[Data provided Boundary: Start]
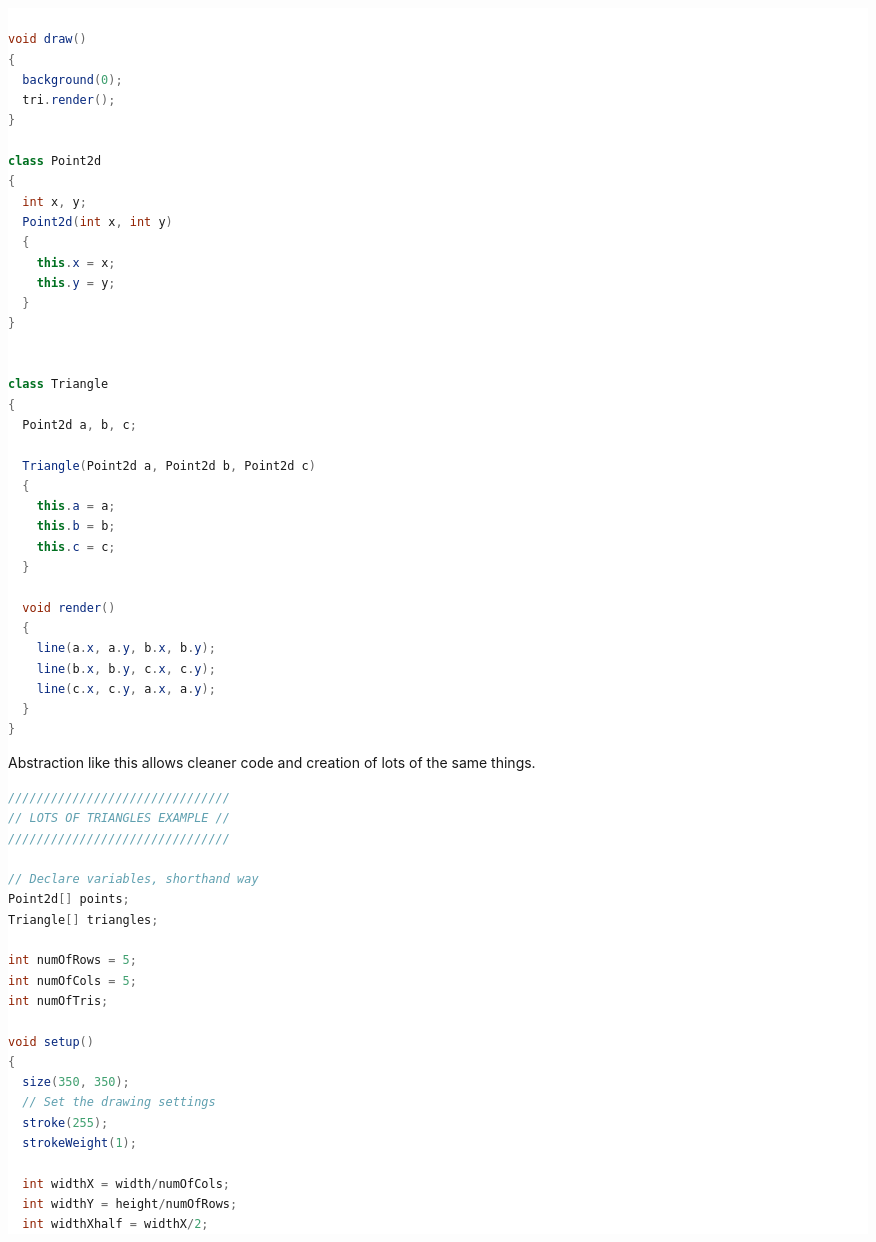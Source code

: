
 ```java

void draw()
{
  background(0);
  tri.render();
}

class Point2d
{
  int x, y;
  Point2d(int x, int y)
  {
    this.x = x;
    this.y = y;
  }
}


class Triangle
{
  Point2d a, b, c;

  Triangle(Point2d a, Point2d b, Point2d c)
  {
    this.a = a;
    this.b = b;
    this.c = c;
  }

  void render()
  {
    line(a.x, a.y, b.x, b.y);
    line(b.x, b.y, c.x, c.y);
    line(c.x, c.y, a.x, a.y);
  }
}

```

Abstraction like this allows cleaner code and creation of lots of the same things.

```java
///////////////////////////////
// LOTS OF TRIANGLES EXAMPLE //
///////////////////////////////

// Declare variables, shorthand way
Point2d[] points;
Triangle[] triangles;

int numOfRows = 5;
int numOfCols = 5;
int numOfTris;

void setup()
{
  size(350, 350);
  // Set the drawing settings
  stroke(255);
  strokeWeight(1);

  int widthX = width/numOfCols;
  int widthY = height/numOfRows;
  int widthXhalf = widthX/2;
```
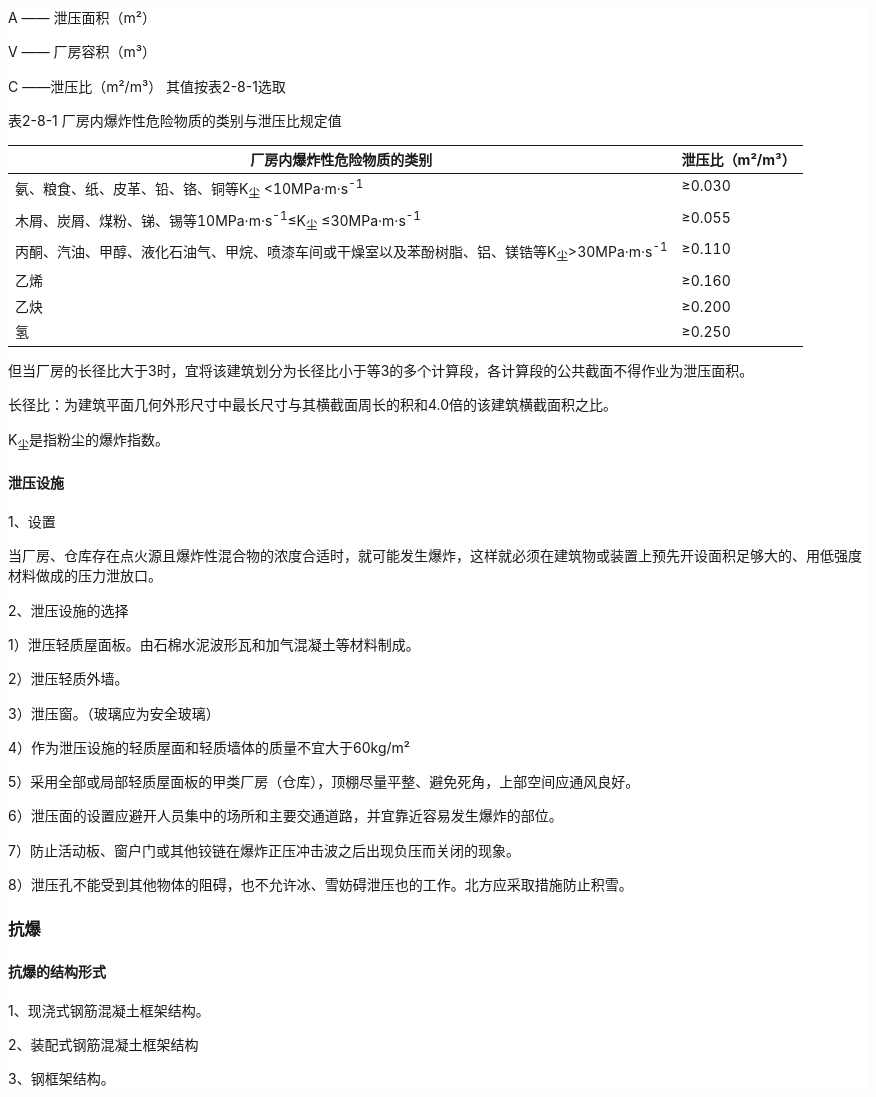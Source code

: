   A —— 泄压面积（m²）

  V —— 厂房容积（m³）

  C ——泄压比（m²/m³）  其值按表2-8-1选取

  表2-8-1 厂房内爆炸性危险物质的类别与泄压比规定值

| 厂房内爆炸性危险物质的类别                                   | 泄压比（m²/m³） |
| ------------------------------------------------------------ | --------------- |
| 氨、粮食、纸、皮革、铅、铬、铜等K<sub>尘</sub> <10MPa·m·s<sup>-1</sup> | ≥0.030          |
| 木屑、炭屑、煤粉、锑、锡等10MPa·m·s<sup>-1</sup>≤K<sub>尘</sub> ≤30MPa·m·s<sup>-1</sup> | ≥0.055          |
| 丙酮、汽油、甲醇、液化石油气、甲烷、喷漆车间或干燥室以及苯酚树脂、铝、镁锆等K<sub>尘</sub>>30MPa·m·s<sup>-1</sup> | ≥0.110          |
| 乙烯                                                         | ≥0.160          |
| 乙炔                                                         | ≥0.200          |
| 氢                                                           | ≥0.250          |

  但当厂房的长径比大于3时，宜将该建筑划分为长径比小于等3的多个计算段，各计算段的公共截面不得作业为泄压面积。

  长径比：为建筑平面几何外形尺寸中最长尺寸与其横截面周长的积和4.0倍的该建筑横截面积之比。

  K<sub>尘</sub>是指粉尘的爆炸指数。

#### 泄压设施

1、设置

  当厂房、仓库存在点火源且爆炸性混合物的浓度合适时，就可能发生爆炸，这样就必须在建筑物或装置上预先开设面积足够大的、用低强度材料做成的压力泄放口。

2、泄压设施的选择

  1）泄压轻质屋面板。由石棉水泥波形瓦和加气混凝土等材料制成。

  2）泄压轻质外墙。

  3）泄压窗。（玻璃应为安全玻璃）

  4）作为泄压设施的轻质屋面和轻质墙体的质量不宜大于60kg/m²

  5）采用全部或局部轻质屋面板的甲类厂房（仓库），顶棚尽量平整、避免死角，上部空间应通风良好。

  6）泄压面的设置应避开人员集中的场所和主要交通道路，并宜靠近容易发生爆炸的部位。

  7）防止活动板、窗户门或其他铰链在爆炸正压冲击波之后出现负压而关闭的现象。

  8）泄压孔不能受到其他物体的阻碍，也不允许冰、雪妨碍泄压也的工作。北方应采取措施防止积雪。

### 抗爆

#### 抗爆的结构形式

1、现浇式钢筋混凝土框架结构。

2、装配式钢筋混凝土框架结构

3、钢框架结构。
[Data provided Boundary: End]
[Data provided Boundary: Start]
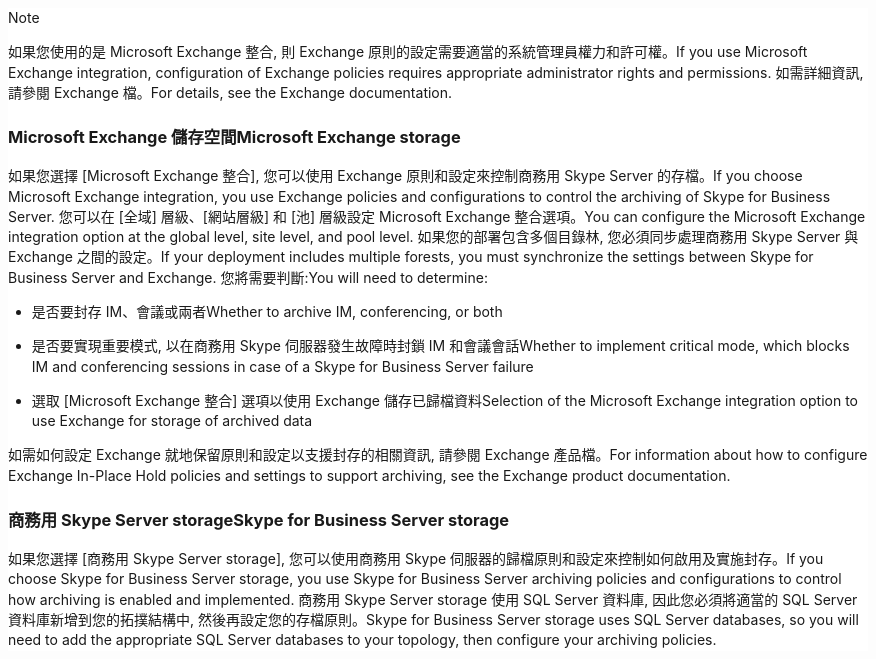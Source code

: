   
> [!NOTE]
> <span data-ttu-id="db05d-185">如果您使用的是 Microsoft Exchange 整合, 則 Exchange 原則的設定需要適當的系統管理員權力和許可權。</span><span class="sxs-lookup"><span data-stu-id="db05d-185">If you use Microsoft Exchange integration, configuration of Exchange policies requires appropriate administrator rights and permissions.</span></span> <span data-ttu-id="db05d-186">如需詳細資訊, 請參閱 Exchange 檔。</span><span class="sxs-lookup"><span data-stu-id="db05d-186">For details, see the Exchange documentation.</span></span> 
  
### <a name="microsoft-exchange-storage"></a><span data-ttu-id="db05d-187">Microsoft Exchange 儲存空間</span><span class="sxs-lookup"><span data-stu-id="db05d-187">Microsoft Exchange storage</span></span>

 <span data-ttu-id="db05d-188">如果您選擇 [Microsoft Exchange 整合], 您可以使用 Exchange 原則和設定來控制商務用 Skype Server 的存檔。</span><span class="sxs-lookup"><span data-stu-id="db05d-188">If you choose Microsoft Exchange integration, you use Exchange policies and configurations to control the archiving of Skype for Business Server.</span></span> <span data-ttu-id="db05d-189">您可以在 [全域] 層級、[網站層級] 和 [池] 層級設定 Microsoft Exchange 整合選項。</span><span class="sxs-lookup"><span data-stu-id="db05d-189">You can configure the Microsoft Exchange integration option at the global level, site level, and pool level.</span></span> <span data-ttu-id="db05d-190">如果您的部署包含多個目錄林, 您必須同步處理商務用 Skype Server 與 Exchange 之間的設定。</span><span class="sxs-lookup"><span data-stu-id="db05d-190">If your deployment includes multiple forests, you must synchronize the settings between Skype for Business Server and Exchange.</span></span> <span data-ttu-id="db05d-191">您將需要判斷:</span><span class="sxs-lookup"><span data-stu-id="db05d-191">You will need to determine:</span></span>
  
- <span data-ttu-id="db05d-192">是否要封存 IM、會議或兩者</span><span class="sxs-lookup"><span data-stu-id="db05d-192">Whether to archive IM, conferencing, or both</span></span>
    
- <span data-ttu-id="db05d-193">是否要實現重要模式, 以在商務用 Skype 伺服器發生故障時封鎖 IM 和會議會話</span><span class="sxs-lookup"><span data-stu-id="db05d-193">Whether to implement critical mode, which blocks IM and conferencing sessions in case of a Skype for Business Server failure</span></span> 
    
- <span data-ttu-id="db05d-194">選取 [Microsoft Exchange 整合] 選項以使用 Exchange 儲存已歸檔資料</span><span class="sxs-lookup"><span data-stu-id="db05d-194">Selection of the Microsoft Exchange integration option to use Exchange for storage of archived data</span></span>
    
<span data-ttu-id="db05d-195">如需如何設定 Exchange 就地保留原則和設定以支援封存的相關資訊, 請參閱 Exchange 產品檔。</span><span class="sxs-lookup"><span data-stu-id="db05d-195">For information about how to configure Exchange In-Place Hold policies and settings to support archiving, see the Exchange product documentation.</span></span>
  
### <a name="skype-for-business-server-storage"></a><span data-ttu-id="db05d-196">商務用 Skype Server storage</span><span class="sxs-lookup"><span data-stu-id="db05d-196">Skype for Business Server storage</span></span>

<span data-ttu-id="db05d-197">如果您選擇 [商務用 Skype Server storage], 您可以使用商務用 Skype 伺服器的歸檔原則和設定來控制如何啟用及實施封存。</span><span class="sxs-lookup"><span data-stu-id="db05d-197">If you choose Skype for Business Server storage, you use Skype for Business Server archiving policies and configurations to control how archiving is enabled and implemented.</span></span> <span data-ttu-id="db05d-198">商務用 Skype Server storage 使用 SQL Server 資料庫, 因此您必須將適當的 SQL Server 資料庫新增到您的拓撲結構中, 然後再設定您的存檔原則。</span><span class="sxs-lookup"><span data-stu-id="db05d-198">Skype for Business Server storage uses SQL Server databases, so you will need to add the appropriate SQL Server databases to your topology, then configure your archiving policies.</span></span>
[Data provided Boundary: End]
[Data provided Boundary: Start]
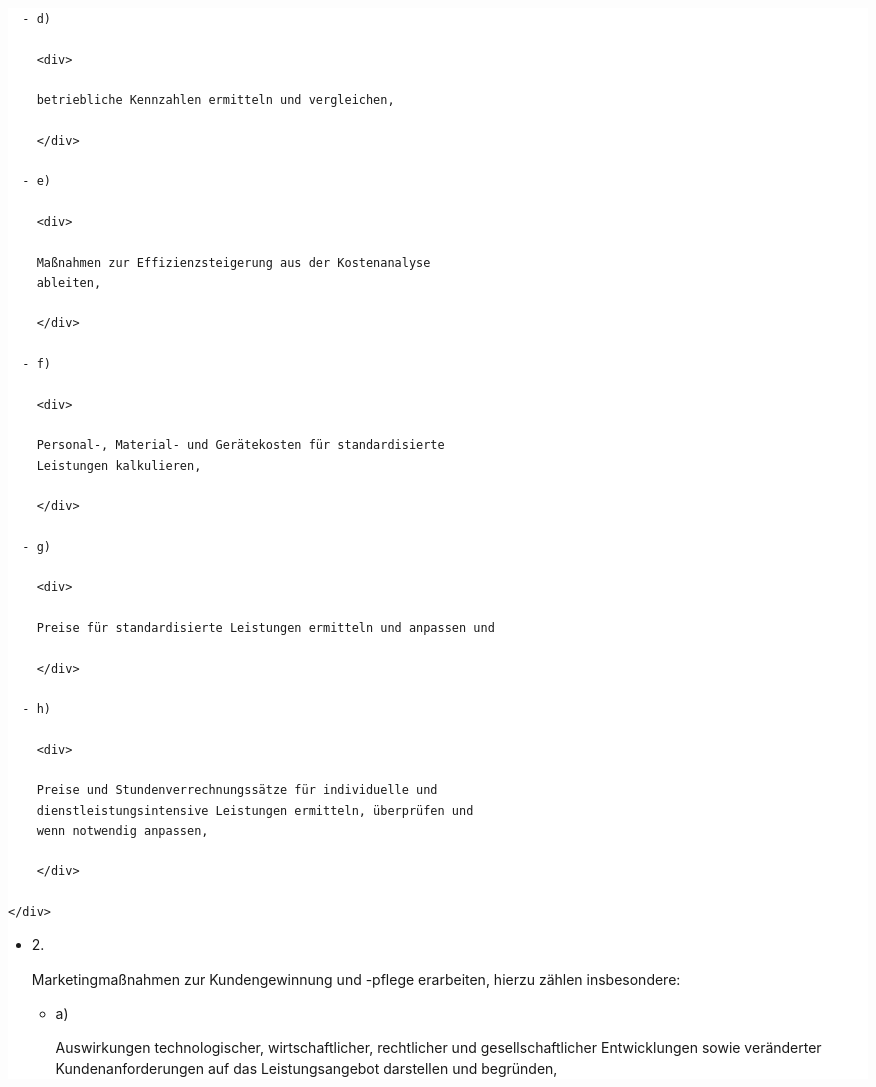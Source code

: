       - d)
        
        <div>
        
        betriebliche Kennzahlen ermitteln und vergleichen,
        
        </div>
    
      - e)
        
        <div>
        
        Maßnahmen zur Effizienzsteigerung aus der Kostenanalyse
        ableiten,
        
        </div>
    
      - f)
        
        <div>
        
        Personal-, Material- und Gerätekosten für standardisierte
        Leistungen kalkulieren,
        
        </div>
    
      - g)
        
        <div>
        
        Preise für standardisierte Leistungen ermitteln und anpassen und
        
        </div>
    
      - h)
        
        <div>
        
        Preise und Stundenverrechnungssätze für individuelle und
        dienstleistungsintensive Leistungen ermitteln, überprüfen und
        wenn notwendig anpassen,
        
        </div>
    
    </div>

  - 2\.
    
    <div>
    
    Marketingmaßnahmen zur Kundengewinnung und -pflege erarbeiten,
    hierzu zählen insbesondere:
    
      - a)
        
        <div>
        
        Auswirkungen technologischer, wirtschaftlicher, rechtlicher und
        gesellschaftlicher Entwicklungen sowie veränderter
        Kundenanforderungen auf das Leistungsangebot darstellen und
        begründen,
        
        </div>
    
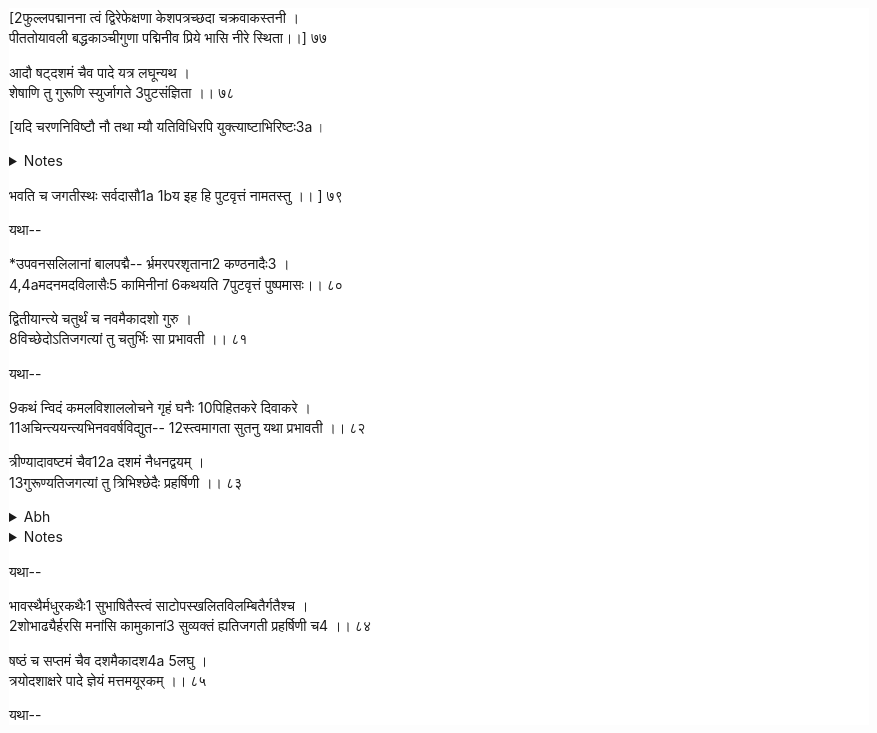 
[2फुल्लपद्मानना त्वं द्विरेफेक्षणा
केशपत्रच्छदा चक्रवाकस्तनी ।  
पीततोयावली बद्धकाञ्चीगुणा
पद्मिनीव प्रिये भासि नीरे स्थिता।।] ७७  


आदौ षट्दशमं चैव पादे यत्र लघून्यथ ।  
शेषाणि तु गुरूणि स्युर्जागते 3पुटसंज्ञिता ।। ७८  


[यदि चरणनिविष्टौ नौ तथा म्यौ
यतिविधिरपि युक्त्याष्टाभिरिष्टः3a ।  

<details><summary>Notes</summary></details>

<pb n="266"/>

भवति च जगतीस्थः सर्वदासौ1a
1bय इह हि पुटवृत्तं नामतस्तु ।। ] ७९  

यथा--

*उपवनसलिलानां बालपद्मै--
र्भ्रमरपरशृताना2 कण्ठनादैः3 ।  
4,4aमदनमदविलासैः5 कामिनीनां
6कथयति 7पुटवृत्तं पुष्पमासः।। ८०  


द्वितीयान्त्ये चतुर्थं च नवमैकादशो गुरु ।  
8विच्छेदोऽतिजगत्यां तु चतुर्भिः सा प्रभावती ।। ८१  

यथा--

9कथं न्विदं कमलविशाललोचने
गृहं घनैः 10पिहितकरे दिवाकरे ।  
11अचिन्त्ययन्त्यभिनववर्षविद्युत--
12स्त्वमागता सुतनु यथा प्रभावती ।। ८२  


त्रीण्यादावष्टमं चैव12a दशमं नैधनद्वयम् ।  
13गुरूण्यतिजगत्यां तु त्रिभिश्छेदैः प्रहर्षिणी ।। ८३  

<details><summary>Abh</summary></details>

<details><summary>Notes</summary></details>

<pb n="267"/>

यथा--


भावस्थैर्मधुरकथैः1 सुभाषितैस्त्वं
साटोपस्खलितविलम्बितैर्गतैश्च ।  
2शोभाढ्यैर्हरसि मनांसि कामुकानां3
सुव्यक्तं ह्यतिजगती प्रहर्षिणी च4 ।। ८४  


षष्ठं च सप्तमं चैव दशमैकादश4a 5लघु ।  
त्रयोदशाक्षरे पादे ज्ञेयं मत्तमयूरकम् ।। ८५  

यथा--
[Data provided Boundary: End]
» Instructions for the task: Among the lines of the preceding data, which ones hold the word "documentation"? List them.

» Result:
> <span data-ttu-id="db05d-185">如果您使用的是 Microsoft Exchange 整合, 則 Exchange 原則的設定需要適當的系統管理員權力和許可權。</span><span class="sxs-lookup"><span data-stu-id="db05d-185">If you use Microsoft Exchange integration, configuration of Exchange policies requires appropriate administrator rights and permissions.</span></span> <span data-ttu-id="db05d-186">如需詳細資訊, 請參閱 Exchange 檔。</span><span class="sxs-lookup"><span data-stu-id="db05d-186">For details, see the Exchange documentation.</span></span> 
<span data-ttu-id="db05d-195">如需如何設定 Exchange 就地保留原則和設定以支援封存的相關資訊, 請參閱 Exchange 產品檔。</span><span class="sxs-lookup"><span data-stu-id="db05d-195">For information about how to configure Exchange In-Place Hold policies and settings to support archiving, see the Exchange product documentation.</span></span>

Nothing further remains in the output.